- _Task to carry out_
Scan the listing below and copy each line holding the word "await".

______

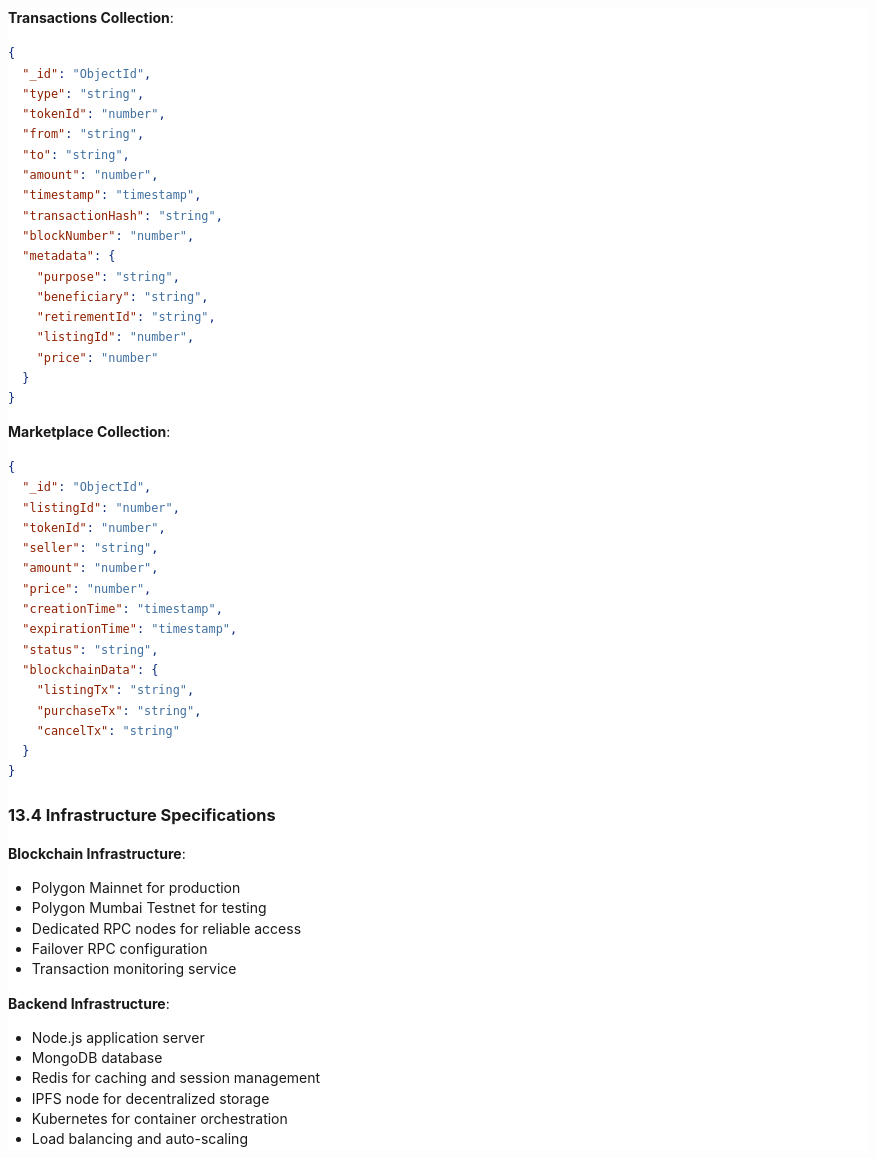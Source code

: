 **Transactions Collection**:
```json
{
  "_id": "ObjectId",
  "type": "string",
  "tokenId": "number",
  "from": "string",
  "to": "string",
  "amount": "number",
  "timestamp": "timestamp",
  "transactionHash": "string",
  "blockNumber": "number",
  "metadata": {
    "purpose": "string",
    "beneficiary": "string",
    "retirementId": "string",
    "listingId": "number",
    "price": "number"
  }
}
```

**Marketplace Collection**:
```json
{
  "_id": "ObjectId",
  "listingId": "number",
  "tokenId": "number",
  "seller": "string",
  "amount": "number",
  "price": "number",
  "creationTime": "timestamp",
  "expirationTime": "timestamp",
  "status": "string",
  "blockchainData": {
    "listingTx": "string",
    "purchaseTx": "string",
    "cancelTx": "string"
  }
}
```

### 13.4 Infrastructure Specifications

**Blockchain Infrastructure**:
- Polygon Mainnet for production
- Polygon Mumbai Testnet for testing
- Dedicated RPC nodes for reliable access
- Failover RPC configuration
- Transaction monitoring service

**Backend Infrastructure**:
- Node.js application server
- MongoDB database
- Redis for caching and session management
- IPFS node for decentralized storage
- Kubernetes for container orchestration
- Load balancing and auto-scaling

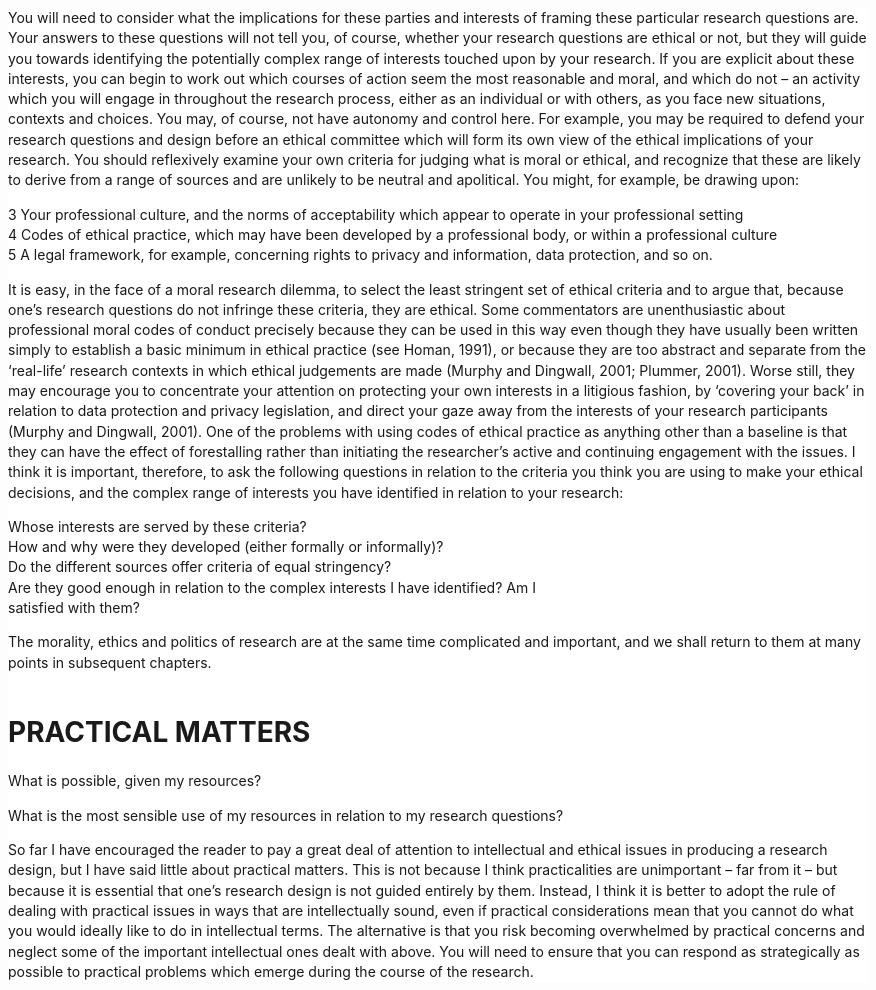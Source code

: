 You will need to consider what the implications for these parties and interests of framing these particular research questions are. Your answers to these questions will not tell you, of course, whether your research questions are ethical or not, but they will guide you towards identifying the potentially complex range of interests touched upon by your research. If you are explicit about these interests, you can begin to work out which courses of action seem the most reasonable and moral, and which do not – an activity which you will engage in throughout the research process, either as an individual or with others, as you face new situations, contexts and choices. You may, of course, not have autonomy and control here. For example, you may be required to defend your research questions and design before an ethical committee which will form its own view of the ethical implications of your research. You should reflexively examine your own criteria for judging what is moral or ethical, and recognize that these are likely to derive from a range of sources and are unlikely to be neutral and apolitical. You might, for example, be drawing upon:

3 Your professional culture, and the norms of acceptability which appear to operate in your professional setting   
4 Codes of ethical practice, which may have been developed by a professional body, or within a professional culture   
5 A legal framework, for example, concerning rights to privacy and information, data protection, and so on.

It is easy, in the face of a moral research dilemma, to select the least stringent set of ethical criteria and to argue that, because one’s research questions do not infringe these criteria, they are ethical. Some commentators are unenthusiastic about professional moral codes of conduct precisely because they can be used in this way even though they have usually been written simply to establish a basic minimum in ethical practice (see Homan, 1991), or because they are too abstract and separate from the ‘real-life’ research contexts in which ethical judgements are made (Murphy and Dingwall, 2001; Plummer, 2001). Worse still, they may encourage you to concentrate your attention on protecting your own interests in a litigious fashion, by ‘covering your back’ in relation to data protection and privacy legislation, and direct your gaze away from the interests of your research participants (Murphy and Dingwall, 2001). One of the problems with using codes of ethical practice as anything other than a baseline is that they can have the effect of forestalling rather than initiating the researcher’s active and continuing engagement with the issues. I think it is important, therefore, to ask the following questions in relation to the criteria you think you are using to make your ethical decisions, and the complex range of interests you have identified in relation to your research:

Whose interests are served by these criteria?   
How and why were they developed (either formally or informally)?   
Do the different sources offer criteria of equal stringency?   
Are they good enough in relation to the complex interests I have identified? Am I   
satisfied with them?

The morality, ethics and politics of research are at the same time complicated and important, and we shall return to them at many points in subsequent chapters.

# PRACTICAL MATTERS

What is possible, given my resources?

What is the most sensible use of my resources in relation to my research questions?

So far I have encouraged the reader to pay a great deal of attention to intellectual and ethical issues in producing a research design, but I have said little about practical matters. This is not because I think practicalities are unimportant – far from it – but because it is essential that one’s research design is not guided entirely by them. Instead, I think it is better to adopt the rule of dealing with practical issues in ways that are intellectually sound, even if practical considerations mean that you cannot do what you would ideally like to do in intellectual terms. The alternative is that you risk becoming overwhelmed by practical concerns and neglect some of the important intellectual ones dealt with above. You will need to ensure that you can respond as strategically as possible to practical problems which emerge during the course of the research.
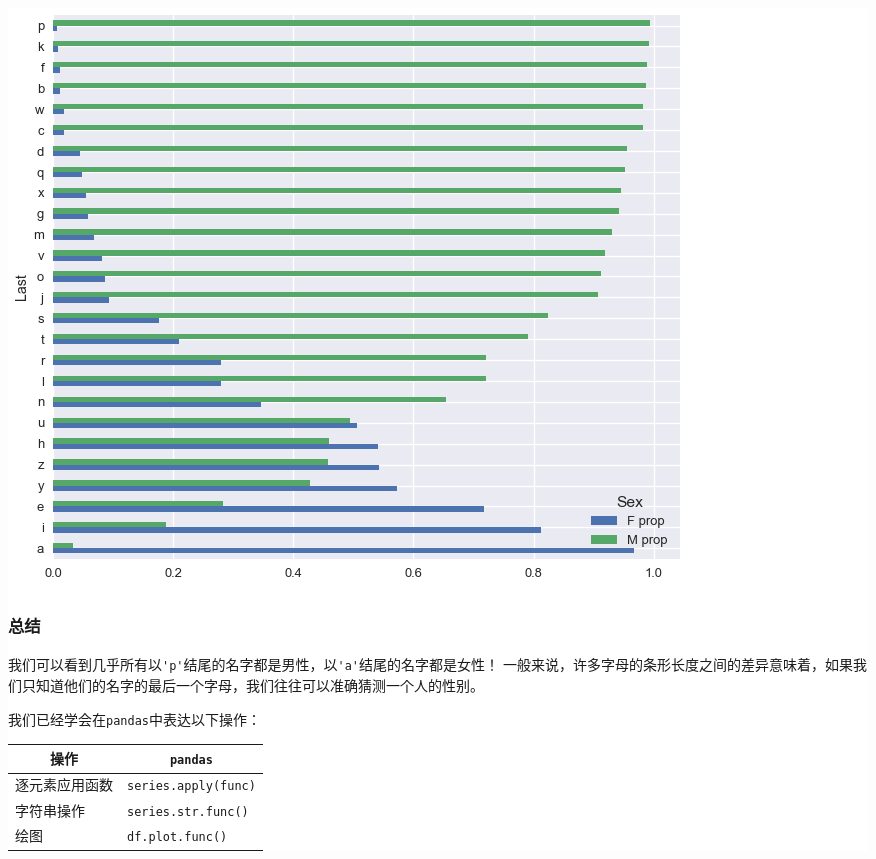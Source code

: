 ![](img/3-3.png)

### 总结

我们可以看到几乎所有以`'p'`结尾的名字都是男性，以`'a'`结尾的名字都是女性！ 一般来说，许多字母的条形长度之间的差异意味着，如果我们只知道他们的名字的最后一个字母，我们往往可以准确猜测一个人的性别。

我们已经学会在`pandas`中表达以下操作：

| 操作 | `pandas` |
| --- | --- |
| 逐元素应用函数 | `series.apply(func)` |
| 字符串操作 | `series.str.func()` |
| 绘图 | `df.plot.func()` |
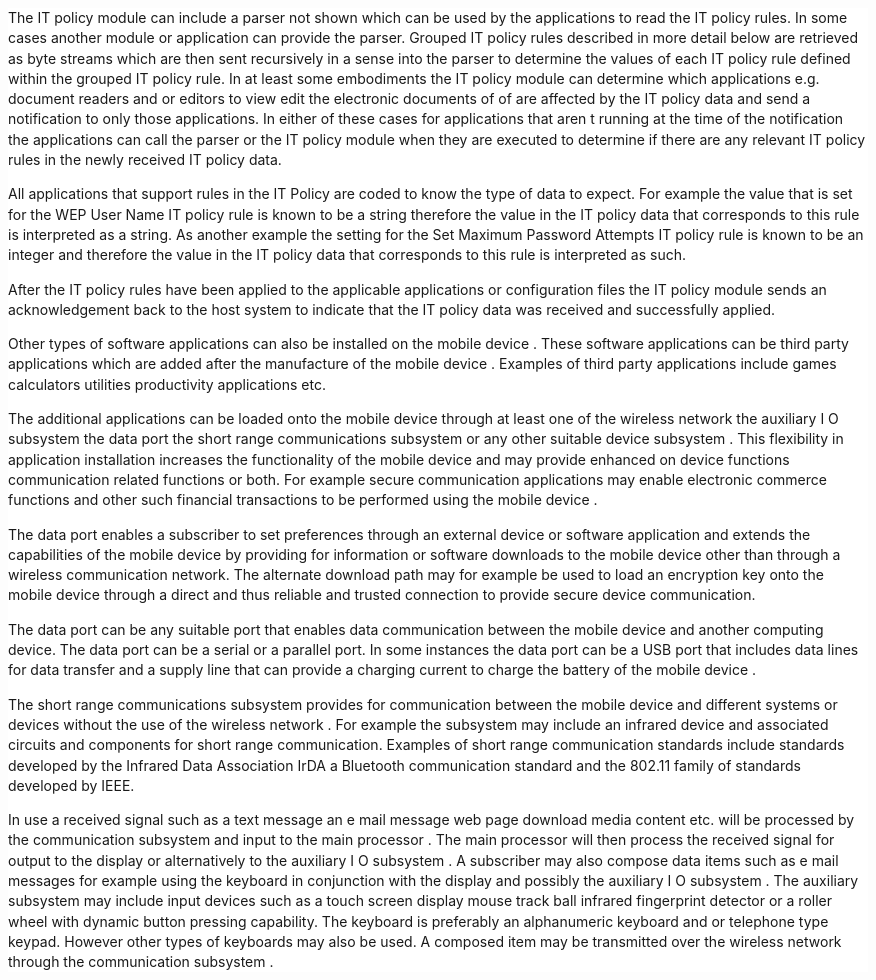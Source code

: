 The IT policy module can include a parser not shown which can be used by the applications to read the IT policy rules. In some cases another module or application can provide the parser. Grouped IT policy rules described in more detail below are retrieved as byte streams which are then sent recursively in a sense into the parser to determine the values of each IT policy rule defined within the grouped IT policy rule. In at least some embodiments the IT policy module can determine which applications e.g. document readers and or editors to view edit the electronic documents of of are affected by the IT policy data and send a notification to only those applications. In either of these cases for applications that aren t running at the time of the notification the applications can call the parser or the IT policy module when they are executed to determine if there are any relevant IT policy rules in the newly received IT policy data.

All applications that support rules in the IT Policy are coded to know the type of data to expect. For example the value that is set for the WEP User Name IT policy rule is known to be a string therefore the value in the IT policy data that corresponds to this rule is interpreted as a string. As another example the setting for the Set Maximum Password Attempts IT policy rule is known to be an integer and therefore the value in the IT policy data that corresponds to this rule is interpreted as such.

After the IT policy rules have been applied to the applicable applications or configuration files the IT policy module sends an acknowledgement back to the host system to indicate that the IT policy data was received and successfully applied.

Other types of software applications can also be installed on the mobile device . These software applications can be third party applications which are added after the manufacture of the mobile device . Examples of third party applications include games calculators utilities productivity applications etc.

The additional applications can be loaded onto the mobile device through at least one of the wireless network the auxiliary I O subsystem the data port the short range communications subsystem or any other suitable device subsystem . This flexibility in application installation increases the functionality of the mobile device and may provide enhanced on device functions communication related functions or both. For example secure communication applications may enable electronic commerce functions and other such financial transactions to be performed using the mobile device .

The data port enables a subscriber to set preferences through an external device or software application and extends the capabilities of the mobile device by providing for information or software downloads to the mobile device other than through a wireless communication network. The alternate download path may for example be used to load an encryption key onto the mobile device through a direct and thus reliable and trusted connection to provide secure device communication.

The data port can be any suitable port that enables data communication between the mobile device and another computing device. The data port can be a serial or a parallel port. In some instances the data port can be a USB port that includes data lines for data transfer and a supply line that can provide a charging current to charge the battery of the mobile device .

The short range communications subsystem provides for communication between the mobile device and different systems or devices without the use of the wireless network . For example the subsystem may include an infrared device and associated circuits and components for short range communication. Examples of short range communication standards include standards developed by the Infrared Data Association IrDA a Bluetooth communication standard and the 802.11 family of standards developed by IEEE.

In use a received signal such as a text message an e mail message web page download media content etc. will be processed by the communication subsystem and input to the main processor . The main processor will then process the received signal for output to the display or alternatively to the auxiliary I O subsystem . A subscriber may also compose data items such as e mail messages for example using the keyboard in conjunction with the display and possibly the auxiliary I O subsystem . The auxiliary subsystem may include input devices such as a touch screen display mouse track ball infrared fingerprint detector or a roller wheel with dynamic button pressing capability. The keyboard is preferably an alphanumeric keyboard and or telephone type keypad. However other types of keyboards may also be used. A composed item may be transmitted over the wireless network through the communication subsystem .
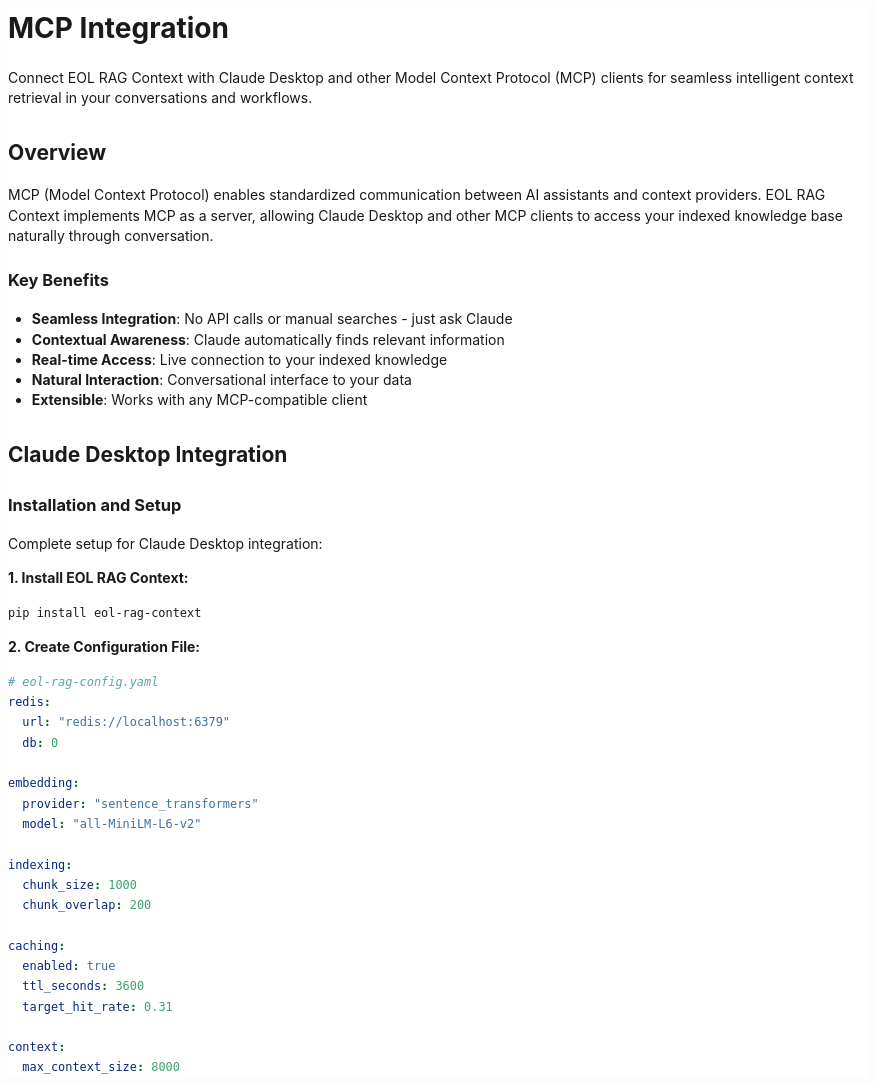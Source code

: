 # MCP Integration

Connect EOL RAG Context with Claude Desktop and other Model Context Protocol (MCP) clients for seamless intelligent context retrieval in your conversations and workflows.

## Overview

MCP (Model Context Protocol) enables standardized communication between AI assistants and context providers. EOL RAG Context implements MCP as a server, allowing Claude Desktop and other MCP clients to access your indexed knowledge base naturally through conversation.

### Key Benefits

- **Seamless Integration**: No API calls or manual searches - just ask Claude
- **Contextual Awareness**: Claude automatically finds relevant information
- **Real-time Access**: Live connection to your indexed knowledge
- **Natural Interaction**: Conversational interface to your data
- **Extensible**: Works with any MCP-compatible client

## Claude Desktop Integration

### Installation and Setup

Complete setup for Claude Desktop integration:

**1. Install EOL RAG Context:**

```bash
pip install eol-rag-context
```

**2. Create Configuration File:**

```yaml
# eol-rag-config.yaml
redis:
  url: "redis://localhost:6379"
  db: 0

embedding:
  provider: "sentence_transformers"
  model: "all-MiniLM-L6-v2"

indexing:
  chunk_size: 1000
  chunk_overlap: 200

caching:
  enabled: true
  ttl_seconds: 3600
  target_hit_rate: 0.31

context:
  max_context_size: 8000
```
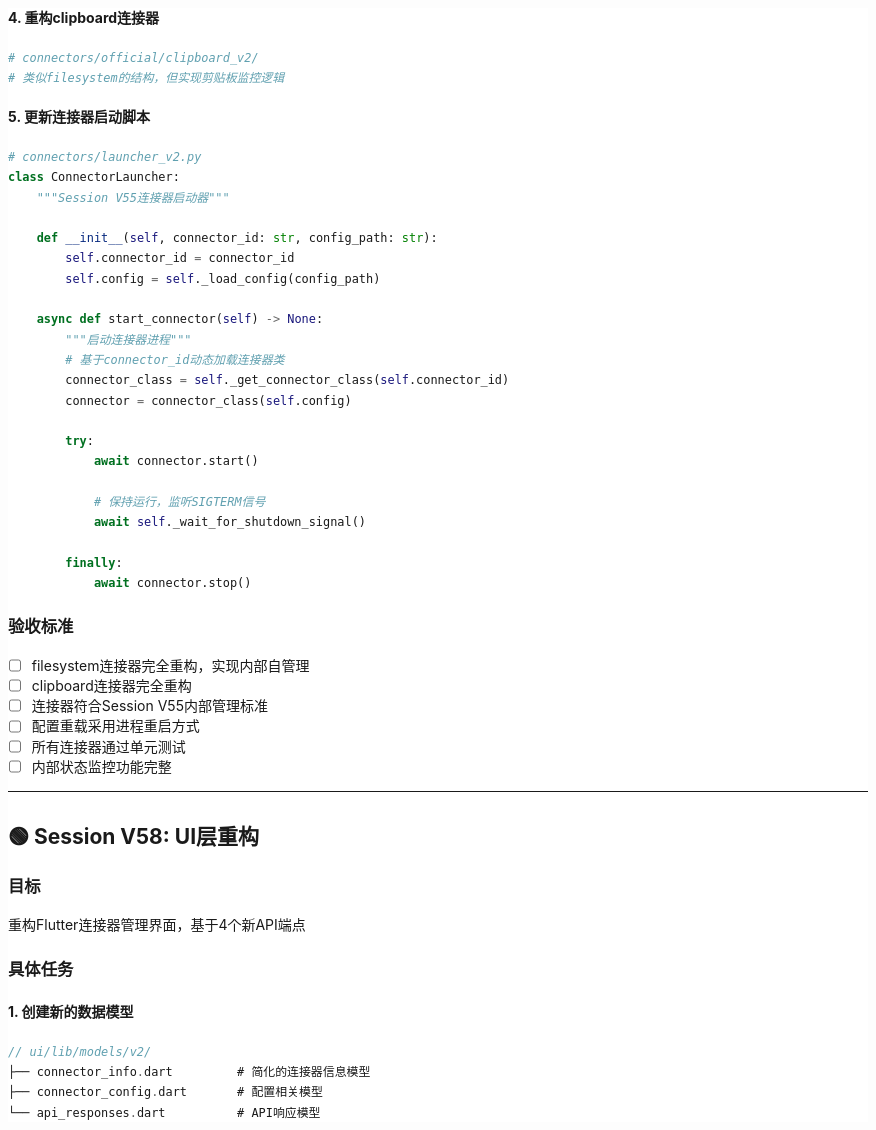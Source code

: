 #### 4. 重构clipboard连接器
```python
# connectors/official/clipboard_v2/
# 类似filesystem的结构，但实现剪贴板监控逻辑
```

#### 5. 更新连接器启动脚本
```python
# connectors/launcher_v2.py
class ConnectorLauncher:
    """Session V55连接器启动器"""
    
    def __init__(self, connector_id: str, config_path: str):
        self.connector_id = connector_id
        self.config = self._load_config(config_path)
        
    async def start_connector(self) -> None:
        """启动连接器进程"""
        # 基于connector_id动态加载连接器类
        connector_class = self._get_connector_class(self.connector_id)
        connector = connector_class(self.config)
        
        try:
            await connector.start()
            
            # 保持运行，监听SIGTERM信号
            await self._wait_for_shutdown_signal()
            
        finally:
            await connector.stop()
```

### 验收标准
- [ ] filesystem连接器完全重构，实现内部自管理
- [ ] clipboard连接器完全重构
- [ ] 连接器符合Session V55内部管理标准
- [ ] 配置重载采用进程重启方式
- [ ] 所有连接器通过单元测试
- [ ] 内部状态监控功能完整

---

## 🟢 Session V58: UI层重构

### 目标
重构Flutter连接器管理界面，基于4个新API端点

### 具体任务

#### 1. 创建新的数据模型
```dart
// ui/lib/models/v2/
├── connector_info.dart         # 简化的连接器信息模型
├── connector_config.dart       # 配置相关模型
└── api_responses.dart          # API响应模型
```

______

- _Task solution_
            await connector.start()
            await self._wait_for_shutdown_signal()
            await connector.stop()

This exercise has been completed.